→ Data records
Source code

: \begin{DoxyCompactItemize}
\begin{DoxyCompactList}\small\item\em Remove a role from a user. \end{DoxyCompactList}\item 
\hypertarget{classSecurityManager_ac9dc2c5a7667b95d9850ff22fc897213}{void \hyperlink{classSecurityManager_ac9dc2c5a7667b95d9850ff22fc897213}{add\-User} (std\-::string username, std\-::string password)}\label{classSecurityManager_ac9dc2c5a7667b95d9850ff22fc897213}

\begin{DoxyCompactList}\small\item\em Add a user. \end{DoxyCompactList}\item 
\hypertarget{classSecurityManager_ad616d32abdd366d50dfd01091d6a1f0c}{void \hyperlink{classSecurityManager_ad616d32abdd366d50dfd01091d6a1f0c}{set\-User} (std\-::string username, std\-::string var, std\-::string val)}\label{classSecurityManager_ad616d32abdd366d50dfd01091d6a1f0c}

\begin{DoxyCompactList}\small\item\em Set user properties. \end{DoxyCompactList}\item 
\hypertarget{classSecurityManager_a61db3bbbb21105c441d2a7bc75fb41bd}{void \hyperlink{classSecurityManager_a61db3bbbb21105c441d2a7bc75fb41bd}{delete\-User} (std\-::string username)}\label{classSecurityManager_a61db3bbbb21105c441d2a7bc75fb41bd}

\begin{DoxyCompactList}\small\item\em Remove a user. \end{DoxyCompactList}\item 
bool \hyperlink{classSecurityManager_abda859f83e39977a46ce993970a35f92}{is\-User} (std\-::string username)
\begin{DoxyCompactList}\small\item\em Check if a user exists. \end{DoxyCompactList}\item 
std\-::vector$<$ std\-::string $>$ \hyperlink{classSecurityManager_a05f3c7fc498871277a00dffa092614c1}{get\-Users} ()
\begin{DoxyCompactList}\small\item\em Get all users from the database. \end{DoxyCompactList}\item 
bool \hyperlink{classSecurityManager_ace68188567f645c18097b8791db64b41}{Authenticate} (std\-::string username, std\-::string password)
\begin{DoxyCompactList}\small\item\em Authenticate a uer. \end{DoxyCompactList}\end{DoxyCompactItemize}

→ About this exercise
Give the number of lines above that hold "DoxyCompactItemize", with no other words.

→ Your solution
2